Reactions of Alkanes



 

Learning Objective

  • Identify the general reactions of alkanes

Key Points

    • Alkanes are stable compounds and are generally unreactive.
    • The most important application of alkanes is in oxidation reactions; they are used in internal combustion engines as fuel.
    • Applying heat and a catalyst can crack larger, more complex alkanes and produce smaller, more useful alkanes and alkenes.

Terms

  • crackingThe thermal decomposition of a substance, especially that of crude petroleum, in order to produce petrol/gasoline.
  • radicalA group of atoms joined by covalent bonds that are characterized by a free, unpaired electron that imparts their reactivity.
  • alkaneAny of the saturated hydrocarbons (including methane, ethane, and compounds with long carbon chain known as paraffins, etc.) that have a chemical formula of the form CnH2n+2.

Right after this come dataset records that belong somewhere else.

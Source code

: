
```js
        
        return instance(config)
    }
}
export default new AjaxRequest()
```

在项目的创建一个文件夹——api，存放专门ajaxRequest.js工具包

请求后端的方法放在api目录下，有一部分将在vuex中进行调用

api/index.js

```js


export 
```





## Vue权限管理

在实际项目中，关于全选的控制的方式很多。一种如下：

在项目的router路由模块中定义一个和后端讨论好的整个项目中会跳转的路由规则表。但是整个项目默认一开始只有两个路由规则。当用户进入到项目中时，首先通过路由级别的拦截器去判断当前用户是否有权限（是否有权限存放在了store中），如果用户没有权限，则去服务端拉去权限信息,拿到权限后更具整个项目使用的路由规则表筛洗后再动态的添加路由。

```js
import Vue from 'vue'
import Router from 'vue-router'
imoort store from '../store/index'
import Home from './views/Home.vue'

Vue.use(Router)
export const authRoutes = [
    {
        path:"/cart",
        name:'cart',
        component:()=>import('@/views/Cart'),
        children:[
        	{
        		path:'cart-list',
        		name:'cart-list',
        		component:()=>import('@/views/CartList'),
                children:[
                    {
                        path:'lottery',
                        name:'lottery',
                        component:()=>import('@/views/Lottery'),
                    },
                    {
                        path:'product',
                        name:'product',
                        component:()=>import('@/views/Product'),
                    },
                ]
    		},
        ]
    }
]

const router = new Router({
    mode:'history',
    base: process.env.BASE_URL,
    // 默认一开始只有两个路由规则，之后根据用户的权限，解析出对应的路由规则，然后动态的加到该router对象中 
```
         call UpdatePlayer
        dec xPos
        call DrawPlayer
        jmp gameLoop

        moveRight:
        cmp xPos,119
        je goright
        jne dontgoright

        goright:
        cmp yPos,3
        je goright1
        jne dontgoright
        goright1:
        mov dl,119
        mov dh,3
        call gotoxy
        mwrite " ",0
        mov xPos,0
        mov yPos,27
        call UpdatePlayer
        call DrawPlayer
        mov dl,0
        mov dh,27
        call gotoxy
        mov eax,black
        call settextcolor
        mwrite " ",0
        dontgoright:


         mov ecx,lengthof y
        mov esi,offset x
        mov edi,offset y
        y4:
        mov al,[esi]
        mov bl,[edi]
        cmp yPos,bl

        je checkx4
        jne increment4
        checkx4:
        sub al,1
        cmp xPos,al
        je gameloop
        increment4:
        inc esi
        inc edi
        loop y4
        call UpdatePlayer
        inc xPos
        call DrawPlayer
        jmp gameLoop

In comparison to alkenes and alkynes, alkanes are relatively unreactive due to the absence of a weaker pi bond in their carbon skeletons. However, there are a few classes of reactions that are commonly performed with alkanes.

Oxidation Reactions

The most important reaction that alkanes undergo is combustion. Smaller, linear alkanes generally oxidize more readily than larger, more branched molecules. Alkanes can be burned in the presence of oxygen to produce carbon dioxide, water, and energy; in situations with limited oxygen, the products are carbon monoxide, water, and energy. For this reason, alkanes are frequently used as fuel sources. The combustion of methane is shown:

[latex]CH_4 + 2O_2 \rightarrow CO_2 + 2H_2O +\ energy[/latex]

Halogenation

With the addition of a halogen gas and energy, alkanes can be halogenated with the reactivity of the halogens proceeding in the following order: Cl2>Br2>I2.

In this reaction, UV light or heat initiates a chain reaction, cleaving the covalent bond between the two atoms of a diatomic halogen. The halogen radicals can then abstract protons from the alkanes, which can then combine or react to form more radicals. Alkanes can be halogenated at a number of sites, and this reaction typically yields a mixture of halogenated products.

Monobromination of propaneHere, propane is brominated using diatomic bromine. The product distribution in this reaction has to do with the stability of the intermediate radicals, a topic beyond the scope of this atom.

Thermal Cracking

The complex alkanes with high molecular weights that are found in crude oil are frequently broken into smaller, more useful alkanes by thermal cracking; alkenes and hydrogen gas are also produced by using this method. Thermal cracking is typically performed at high temperatures, and often in the presence of a catalyst. A mixture of products results, and these alkanes and alkenes can be separated by fractional distillation.

Thermal crackingA Russian factory for thermal cracking.